Yeah, it’s all moderation.
Yeah it’s just like a social thing, you know? And that’s what all this stuff is—it’s just a test and then I don’t know when I’ll be ready to drink again. It’s easier to look at it as it’s not forever because forever is such a long time.
And you don’t want to think of it like that.
Yeah. Just a day-by-day thing and then just having a drive to accomplish something. So that’s what I’m doing right now, working on this Emerica part. It’s like my sober part and this is who I am right now and this is what I’m doing.
I think that definitely has a major impact if you have a goal or a drive and you think, Hey, I don’t need this other stuff that’s setting me back from my goal. I think as skateboarders, we have very good self discipline and we can just turn it off when we need to. You just say, “No, I’m done.” You let it go and then focus on what really needs to get done.
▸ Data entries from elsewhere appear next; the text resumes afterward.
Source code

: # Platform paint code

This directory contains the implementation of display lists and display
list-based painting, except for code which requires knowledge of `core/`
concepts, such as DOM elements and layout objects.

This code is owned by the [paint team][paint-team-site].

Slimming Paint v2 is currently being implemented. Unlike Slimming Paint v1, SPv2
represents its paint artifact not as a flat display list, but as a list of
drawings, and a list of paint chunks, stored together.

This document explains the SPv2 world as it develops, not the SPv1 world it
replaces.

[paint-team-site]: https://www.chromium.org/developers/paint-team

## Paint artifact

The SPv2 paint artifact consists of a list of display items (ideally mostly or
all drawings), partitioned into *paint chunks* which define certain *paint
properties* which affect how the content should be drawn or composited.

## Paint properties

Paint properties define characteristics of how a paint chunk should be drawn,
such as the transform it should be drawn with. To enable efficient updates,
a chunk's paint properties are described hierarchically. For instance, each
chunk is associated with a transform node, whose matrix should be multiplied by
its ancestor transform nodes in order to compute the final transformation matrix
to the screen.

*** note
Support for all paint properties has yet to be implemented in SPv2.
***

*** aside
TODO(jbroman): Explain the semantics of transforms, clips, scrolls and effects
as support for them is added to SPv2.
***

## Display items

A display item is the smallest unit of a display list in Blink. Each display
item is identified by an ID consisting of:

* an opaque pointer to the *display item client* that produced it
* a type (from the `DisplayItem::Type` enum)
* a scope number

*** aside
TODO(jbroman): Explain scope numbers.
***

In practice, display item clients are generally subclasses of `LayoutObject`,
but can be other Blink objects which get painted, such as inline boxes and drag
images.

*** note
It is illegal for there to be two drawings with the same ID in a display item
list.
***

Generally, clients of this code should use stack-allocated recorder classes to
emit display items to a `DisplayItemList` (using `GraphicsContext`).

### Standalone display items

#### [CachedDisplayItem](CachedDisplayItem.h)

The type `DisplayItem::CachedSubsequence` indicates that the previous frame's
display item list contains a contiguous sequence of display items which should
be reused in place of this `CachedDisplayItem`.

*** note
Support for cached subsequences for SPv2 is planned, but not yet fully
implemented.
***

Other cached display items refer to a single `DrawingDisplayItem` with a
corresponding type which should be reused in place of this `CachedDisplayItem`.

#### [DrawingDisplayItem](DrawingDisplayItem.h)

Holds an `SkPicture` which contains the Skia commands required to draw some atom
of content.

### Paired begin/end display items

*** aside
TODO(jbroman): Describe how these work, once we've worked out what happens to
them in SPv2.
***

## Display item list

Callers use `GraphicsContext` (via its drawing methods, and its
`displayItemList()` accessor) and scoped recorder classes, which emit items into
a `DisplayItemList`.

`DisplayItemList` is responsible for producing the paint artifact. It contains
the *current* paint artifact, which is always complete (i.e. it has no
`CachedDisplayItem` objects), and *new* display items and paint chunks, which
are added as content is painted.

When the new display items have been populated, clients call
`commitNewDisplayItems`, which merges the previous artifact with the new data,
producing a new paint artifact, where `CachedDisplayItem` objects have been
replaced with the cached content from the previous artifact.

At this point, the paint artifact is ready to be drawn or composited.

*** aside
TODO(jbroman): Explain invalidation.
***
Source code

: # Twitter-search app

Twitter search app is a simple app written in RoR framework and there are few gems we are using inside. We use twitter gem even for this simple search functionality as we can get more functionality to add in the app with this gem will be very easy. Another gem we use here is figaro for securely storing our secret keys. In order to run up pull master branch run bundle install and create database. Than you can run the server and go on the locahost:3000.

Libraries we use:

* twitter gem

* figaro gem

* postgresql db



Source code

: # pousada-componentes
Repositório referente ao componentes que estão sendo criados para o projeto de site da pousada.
But that’s the thing with being a skateboarder, too—your time is your own. You can do whatever and that’s how it’s so easy to fall into such bad stuff. ’Cause every day is like your own time and you’re filling your time with whatever you wanna do. So it’s easy to fall into drinking and not caring about what you’re really doing. But you have to realize, like, wait—I’m here because I’m a skateboarder. I’m not here to just fuckin’ party. I’m here to do something and inspire kids to be the best skateboarders they can be and be something other than what they think they can be, something more than what they are.
That is beautiful. Here to inspire and grow.
Yeah, that’s what the skaters before us did for us. That’s what pushed us to do this and now we’re traveling the world together and that’s from the skateboarders before us. Shoulders of giants, you know?
I got one more question. One way to change the world, how would you do it?
Everyone listens to techno. Everyone listens to Chemical Brothers and everyone loves one another.
Every person gives one random person a hug a day?
That would be badass. And everyone listens to “Dream On” by Chemical Brothers. That would probably help them all out. That would probably do something.
Hugs? Techno? Skateboarding will save the world. Dakota knows Photo: Karpinski
Well, that’s all the questions I wanted to ask.
I actually brought you here to interview you. How are you the gnarliest skater of all time? How are you fucking that gnarly? They better put that in print. Jaws is the gnarliest skater ever.